***** Record excerpts
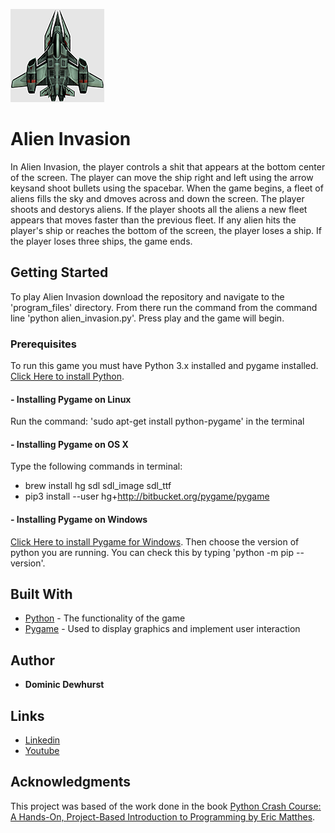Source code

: ![](/images/ship_big.bmp?raw=True "Alien Invasion")
# Alien Invasion

In Alien Invasion, the player controls a shit that appears at the bottom center of the screen. The player can move the ship right and left using the arrow keysand 
shoot bullets using the spacebar. When the game begins, a fleet of aliens fills the sky and dmoves across and down the screen. The player shoots and destorys aliens. 
If the player shoots all the aliens a new fleet appears that moves faster than the previous fleet. If any alien hits the player's ship or reaches the bottom of the 
screen, the player loses a ship. If the player loses three ships, the game ends.

## Getting Started

To play Alien Invasion download the repository and navigate to the 'program_files' directory. From there run the command from the command line 'python alien_invasion.py'. Press play and the game will begin.

### Prerequisites

To run this game you must have Python 3.x installed and pygame installed. [Click Here to install Python](https://www.python.org/ftp/python/3.6.1/python-3.6.1.exe).

#### - Installing Pygame on Linux 

Run the command: 'sudo apt-get install python-pygame' in the terminal

#### - Installing Pygame on OS X

Type the following commands in terminal:
* brew install hg sdl sdl_image sdl_ttf
* pip3 install --user hg+http://bitbucket.org/pygame/pygame

#### - Installing Pygame on Windows

[Click Here to install Pygame for Windows](https://bitbucket.org/pygame/pygame/downloads/). Then choose the version of python you are running. You can check this by typing 'python -m pip --version'.

## Built With
* [Python](https://www.python.org/) - The functionality of the game
* [Pygame](https://www.pygame.org/news) - Used to display graphics and implement user interaction

## Author

* **Dominic Dewhurst**

## Links
* [Linkedin](https://www.linkedin.com/in/dominic-dewhurst-b1a971129)
* [Youtube](https://www.youtube.com/channel/UCPrj3XZlY39YiaHc6yaodLg)

## Acknowledgments

This project was based of the work done in the book [Python Crash Course: A Hands-On, Project-Based Introduction to Programming by Eric Matthes](https://www.amazon.com/Python-Crash-Course-Hands-Project-Based/dp/1593276036/ref=sr_1_1?ie=UTF8&qid=1499567328&sr=8-1&keywords=python+crash+course).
**********
Aim of the task
Search the entries for "appears" and copy out each line that has it.

Solution for this exercise
In Alien Invasion, the player controls a shit that appears at the bottom center of the screen. The player can move the ship right and left using the arrow keysand 
If the player shoots all the aliens a new fleet appears that moves faster than the previous fleet. If any alien hits the player's ship or reaches the bottom of the 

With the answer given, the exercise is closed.